About the Artwork
At the core of Vernon Ah Kee’s work is a constant and provocative investigation of race, colour and politics. The artist’s practice is multi-faceted in terms of the media and processes it employs: from large-scale drawings of his forebears to hard-hitting text-based video works and installations that have incorporated surfboards cast as ceremonial shields, Ah Kee has continually fused the history and language of colonisation with contemporary black/white political issues.
Ah Kee’s installation of 13 sensitively-drawn charcoal portraits of family, relatives and ancestors from Palm Island, Queensland, were inspired by the photographs of Norman Tindale, an anthropologist who documented Aboriginal people from all over Australia from the 1920s to the 1960s. While a valuable record, particularly of the connection of Aboriginal peoples to specific lands, the photographs also infer a degree of underlying racism present in Australian society, a subject that Ah Kee regularly addresses in his drawings and text works.

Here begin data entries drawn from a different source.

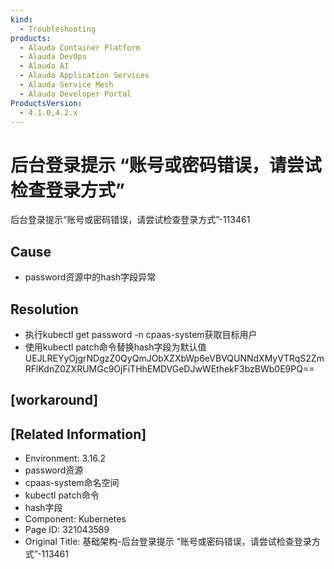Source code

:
 ```yaml
---
kind:
  - Troubleshooting
products:
  - Alauda Container Platform
  - Alauda DevOps
  - Alauda AI
  - Alauda Application Services
  - Alauda Service Mesh
  - Alauda Developer Portal
ProductsVersion:
  - 4.1.0,4.2.x
---
```

<!-- A type of document that involves encountering a fault, diagnosing it, performing root cause analysis, and providing solutions. -->

# 后台登录提示 “账号或密码错误，请尝试检查登录方式”

后台登录提示“账号或密码错误，请尝试检查登录方式”-113461

## Cause
- password资源中的hash字段异常

## Resolution
- 执行kubectl get password -n cpaas-system获取目标用户
- 使用kubectl patch命令替换hash字段为默认值UEJLREYyOjgrNDgzZ0QyQmJObXZXbWp6eVBVQUNNdXMyVTRqS2ZmRFlKdnZ0ZXRUMGc9OjFiTHhEMDVGeDJwWEthekF3bzBWb0E9PQ==

## [workaround]

## [Related Information]
- Environment: 3.16.2
- password资源
- cpaas-system命名空间
- kubectl patch命令
- hash字段
- Component: Kubernetes
- Page ID: 321043589
- Original Title: 基础架构-后台登录提示 “账号或密码错误，请尝试检查登录方式”-113461
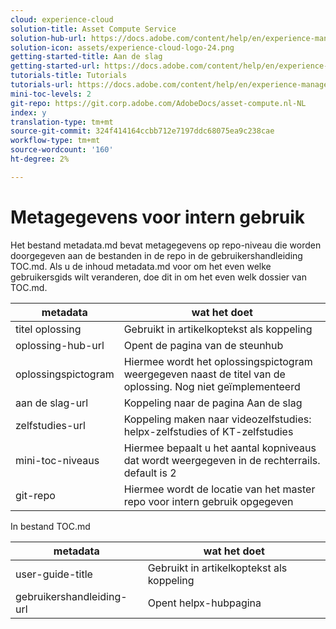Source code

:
 ```yaml
---
cloud: experience-cloud
solution-title: Asset Compute Service
solution-hub-url: https://docs.adobe.com/content/help/en/experience-manager-cloud-service/assets/asset-microservices-overview.html
solution-icon: assets/experience-cloud-logo-24.png
getting-started-title: Aan de slag
getting-started-url: https://docs.adobe.com/content/help/en/experience-manager-cloud-service/assets/asset-microservices-overview.html
tutorials-title: Tutorials
tutorials-url: https://docs.adobe.com/content/help/en/experience-manager-learn/assets/overview.html
mini-toc-levels: 2
git-repo: https://git.corp.adobe.com/AdobeDocs/asset-compute.nl-NL
index: y
translation-type: tm+mt
source-git-commit: 324f414164ccbb712e7197ddc68075ea9c238cae
workflow-type: tm+mt
source-wordcount: '160'
ht-degree: 2%

---
```



# Metagegevens voor intern gebruik

Het bestand metadata.md bevat metagegevens op repo-niveau die worden doorgegeven aan de bestanden in de repo in de gebruikershandleiding TOC.md. Als u de inhoud metadata.md voor om het even welke gebruikersgids wilt veranderen, doe dit in om het even welk dossier van TOC.md.

| metadata | wat het doet |
|--- |--- |
| titel oplossing | Gebruikt in artikelkoptekst als koppeling |
| oplossing-hub-url | Opent de pagina van de steunhub |
| oplossingspictogram | Hiermee wordt het oplossingspictogram weergegeven naast de titel van de oplossing. Nog niet geïmplementeerd |
| aan de slag-url | Koppeling naar de pagina Aan de slag |
| zelfstudies-url | Koppeling maken naar videozelfstudies: helpx-zelfstudies of KT-zelfstudies |
| mini-toc-niveaus | Hiermee bepaalt u het aantal kopniveaus dat wordt weergegeven in de rechterrails. default is 2 |
| git-repo | Hiermee wordt de locatie van het master repo voor intern gebruik opgegeven |

In bestand TOC.md

| metadata | wat het doet |
|--- |--- |
| user-guide-title | Gebruikt in artikelkoptekst als koppeling |
| gebruikershandleiding-url | Opent helpx-hubpagina |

Tindale’s detached, formal portraits (which includes images of Ah Kee’s great-grandfather and grandfather) identified by number rather than name, were often cropped so that the heads appeared as ‘mug shots’, rather than dignified studies. This is reflected in the off-centre composition of Ah Kee’s drawings. The artist’s cool, precise drawing style is also suggestive of the ways that art (and especially photography) is able to aestheticise or manipulate the truth of situations, although the piercing gazes of Ah Kee’s subjects provide a subtle yet deliberate measure of directness and emotional intensity.

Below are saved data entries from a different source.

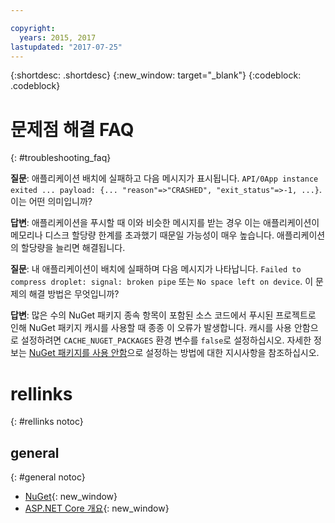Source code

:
 ```yaml
---

copyright:
  years: 2015, 2017
lastupdated: "2017-07-25"
---
```


{:shortdesc: .shortdesc}
{:new_window: target="_blank"}
{:codeblock: .codeblock}


# 문제점 해결 FAQ
{: #troubleshooting_faq}

**질문**: 애플리케이션 배치에 실패하고 다음 메시지가 표시됩니다. `API/0App instance exited ... payload: {... "reason"=>"CRASHED", "exit_status"=>-1, ...}`.  이는 어떤 의미입니까?

**답변**: 애플리케이션을 푸시할 때 이와 비슷한 메시지를 받는 경우 이는 애플리케이션이 메모리나 디스크 할당량 한계를 초과했기 때문일 가능성이 매우 높습니다.  애플리케이션의 할당량을 늘리면 해결됩니다.

**질문**: 내 애플리케이션이 배치에 실패하며 다음 메시지가 나타납니다. `Failed to compress droplet: signal: broken pipe` 또는 `No space left on device`.  이 문제의 해결 방법은 무엇입니까?

**답변**: 많은 수의 NuGet 패키지 종속 항목이 포함된 소스 코드에서 푸시된 프로젝트로 인해 NuGet 패키지 캐시를 사용할 때 종종 이 오류가 발생합니다.  캐시를 사용 안함으로 설정하려면 `CACHE_NUGET_PACKAGES` 환경 변수를 `false`로 설정하십시오. 자세한 정보는 [NuGet 패키지를 사용 안함](diablingNuGet.md)으로 설정하는 방법에 대한 지시사항을 참조하십시오.

# rellinks
{: #rellinks notoc}
## general
{: #general notoc}
* [NuGet](https://docs.nuget.org/Consume/Overview){: new_window}
* [ASP.NET Core 개요](http://docs.asp.net/en/latest/conceptual-overview/aspnet.html){: new_window}
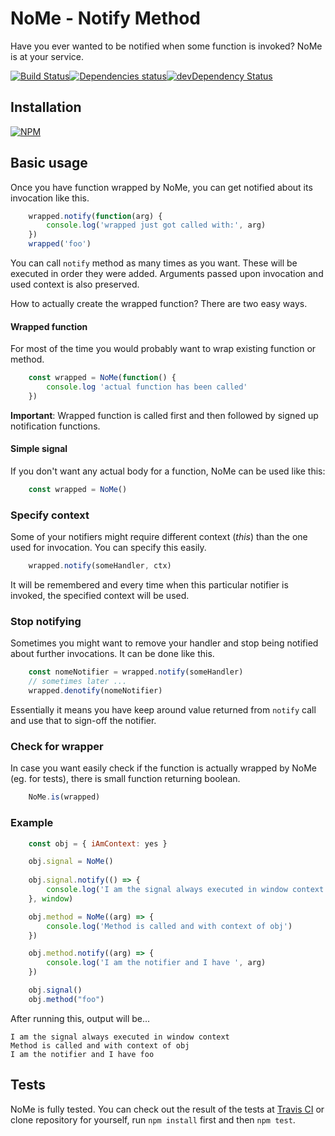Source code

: # NoMe - Notify Method

Have you ever wanted to be notified when some function is invoked? NoMe is at your service.

[![Build Status](https://travis-ci.org/BlackDice/nome.svg)](https://travis-ci.org/BlackDice/nome)[![Dependencies status](https://david-dm.org/BlackDice/nome/status.svg)](https://david-dm.org/BlackDice/nome#info=dependencies)[![devDependency Status](https://david-dm.org/BlackDice/nome/dev-status.svg)](https://david-dm.org/BlackDice/nome#info=devDependencies)

## Installation

[![NPM](https://nodei.co/npm/nome.png)](https://nodei.co/npm/nome/)

## Basic usage

Once you have function wrapped by NoMe, you can get notified about its invocation like this.

```js
	wrapped.notify(function(arg) {
		console.log('wrapped just got called with:', arg)
	})
	wrapped('foo')
```

You can call `notify` method as many times as you want. These will be executed in order they were added. Arguments passed upon invocation and used context is also preserved.

How to actually create the wrapped function? There are two easy ways.

#### Wrapped function

For most of the time you would probably want to wrap existing function or method.

```js
	const wrapped = NoMe(function() {
		console.log 'actual function has been called'
	})
```

**Important**: Wrapped function is called first and then followed by signed up notification functions.

#### Simple signal

If you don't want any actual body for a function, NoMe can be used like this:

```js
	const wrapped = NoMe()
```

### Specify context

Some of your notifiers might require different context (*this*) than the one used for invocation. You can specify this easily.

```js
	wrapped.notify(someHandler, ctx)
```

It will be remembered and every time when this particular notifier is invoked, the specified context will be used.

### Stop notifying

Sometimes you might want to remove your handler and stop being notified about further invocations. It can be done like this.

```js
	const nomeNotifier = wrapped.notify(someHandler)
	// sometimes later ...
	wrapped.denotify(nomeNotifier)
```

Essentially it means you have keep around value returned from `notify` call and use that to sign-off the notifier.

### Check for wrapper

In case you want easily check if the function is actually wrapped by NoMe (eg. for tests), there is small function returning boolean.

```js
	NoMe.is(wrapped)
```

### Example

```js
	const obj = { iAmContext: yes }

	obj.signal = NoMe()
	
	obj.signal.notify(() => {
		console.log('I am the signal always executed in window context')
	}, window)

	obj.method = NoMe((arg) => {
		console.log('Method is called and with context of obj')
	})

	obj.method.notify((arg) => {
		console.log('I am the notifier and I have ', arg)
	})

	obj.signal()
	obj.method("foo")
```

After running this, output will be...

	I am the signal always executed in window context
	Method is called and with context of obj
	I am the notifier and I have foo

## Tests

NoMe is fully tested. You can check out the result of the tests at [Travis CI](https://travis-ci.org/BlackDice/nome) or clone repository for yourself, run `npm install` first and then `npm test`.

The facial resemblances in these compelling portraits suggest an ongoing familial connection, reaffirming the artist’s place within the group and anchoring his position in the world. This genealogical study of the men in Ah Kee’s family is a visual record of the solidarity, continuity and endurance of a single family and, by extension, of Aboriginal culture.
Russell Storer (curator), MCA Collection: New Acquisitions 2006, (exhibition catalogue and texts), Museum of Contemporary Art, Sydney, 2006;
Christine Morrow (curator), I Walk The Line: New Australian Drawing, (exhibition catalogue), Museum of Contemporary Art, Sydney, 2009
Australia, as a country, as an idea, as an ideal, as a social-political system, thinks of and believes itself, despite its history of racism and exclusion, to be essentially Good; I of course disagree. These drawings and what they represent are my evidence.
Vernon Ah Kee, 2004
– About the artist
Vernon Ah Kee was born in 1967 in Innisfail, Queensland, and is a member of the Kuku Yalandji, Waanji, Yidinji and Gugu Yimithirr peoples. Ah Kee represented Australia at the 2009 Venice Biennale in the group exhibition Once Removed.

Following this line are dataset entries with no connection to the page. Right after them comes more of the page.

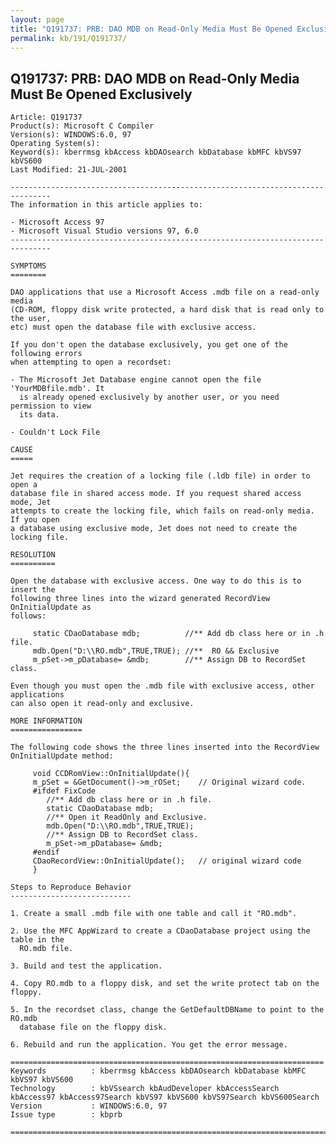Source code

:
 ```yaml
---
layout: page
title: "Q191737: PRB: DAO MDB on Read-Only Media Must Be Opened Exclusively"
permalink: kb/191/Q191737/
---
```


## Q191737: PRB: DAO MDB on Read-Only Media Must Be Opened Exclusively

	Article: Q191737
	Product(s): Microsoft C Compiler
	Version(s): WINDOWS:6.0, 97
	Operating System(s): 
	Keyword(s): kberrmsg kbAccess kbDAOsearch kbDatabase kbMFC kbVS97 kbVS600
	Last Modified: 21-JUL-2001
	
	-------------------------------------------------------------------------------
	The information in this article applies to:
	
	- Microsoft Access 97 
	- Microsoft Visual Studio versions 97, 6.0 
	-------------------------------------------------------------------------------
	
	SYMPTOMS
	========
	
	DAO applications that use a Microsoft Access .mdb file on a read-only media
	(CD-ROM, floppy disk write protected, a hard disk that is read only to the user,
	etc) must open the database file with exclusive access.
	
	If you don't open the database exclusively, you get one of the following errors
	when attempting to open a recordset:
	
	- The Microsoft Jet Database engine cannot open the file 'YourMDBfile.mdb'. It
	  is already opened exclusively by another user, or you need permission to view
	  its data.
	
	- Couldn't Lock File
	
	CAUSE
	=====
	
	Jet requires the creation of a locking file (.ldb file) in order to open a
	database file in shared access mode. If you request shared access mode, Jet
	attempts to create the locking file, which fails on read-only media. If you open
	a database using exclusive mode, Jet does not need to create the locking file.
	
	RESOLUTION
	==========
	
	Open the database with exclusive access. One way to do this is to insert the
	following three lines into the wizard generated RecordView OnInitialUpdate as
	follows:
	
	     static CDaoDatabase mdb;          //** Add db class here or in .h file.
	     mdb.Open("D:\\RO.mdb",TRUE,TRUE); //**  RO && Exclusive
	     m_pSet->m_pDatabase= &mdb;        //** Assign DB to RecordSet class.
	
	Even though you must open the .mdb file with exclusive access, other applications
	can also open it read-only and exclusive.
	
	MORE INFORMATION
	================
	
	The following code shows the three lines inserted into the RecordView
	OnInitialUpdate method:
	
	     void CCDRomView::OnInitialUpdate(){
	     m_pSet = &GetDocument()->m_rOSet;    // Original wizard code.
	     #ifdef FixCode
	        //** Add db class here or in .h file.
	        static CDaoDatabase mdb;
	        //** Open it ReadOnly and Exclusive.
	        mdb.Open("D:\\RO.mdb",TRUE,TRUE);
	        //** Assign DB to RecordSet class.
	        m_pSet->m_pDatabase= &mdb;
	     #endif
	     CDaoRecordView::OnInitialUpdate();   // original wizard code
	     }
	
	Steps to Reproduce Behavior
	---------------------------
	
	1. Create a small .mdb file with one table and call it "RO.mdb".
	
	2. Use the MFC AppWizard to create a CDaoDatabase project using the table in the
	  RO.mdb file.
	
	3. Build and test the application.
	
	4. Copy RO.mdb to a floppy disk, and set the write protect tab on the floppy.
	
	5. In the recordset class, change the GetDefaultDBName to point to the RO.mdb
	  database file on the floppy disk.
	
	6. Rebuild and run the application. You get the error message.
	
	======================================================================
	Keywords          : kberrmsg kbAccess kbDAOsearch kbDatabase kbMFC kbVS97 kbVS600 
	Technology        : kbVSsearch kbAudDeveloper kbAccessSearch kbAccess97 kbAccess97Search kbVS97 kbVS600 kbVS97Search kbVS600Search
	Version           : WINDOWS:6.0, 97
	Issue type        : kbprb
	
	=============================================================================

Other recent group exhibitions include Revolutions: Forms that turn, Biennale of Sydney (2008); and unwritten (Asia Link & Art Gallery of New South Wales touring exhibition) (2008-11). Recent solo exhibitions include talkwalktalk, Mackenzie Art Gallery, Canada (2009), and cant chant, Institute of Modern Art, Brisbane (2007) and touring (2009-11). In 2009, the Institute of Modern Art published borninthisskin, the first major publication devoted to Ah Kee’s practice.
Vernon Ah Kee holds a Bachelor of Visual Arts from the Queensland College of Art, Griffith University, Brisbane, where he is currently completing his doctorate of visual arts. His work is included in public collections including the National Gallery of Canada, Ottawa; National Gallery of Australia, Canberra; National Gallery of Victoria, Melbourne; the Art Gallery of Western Australia, Perth; the Museum of Contemporary Art, Sydney; and the Queensland Art Gallery, Brisbane. Vernon Ah Kee is represented by Milani Gallery, Brisbane, Australia.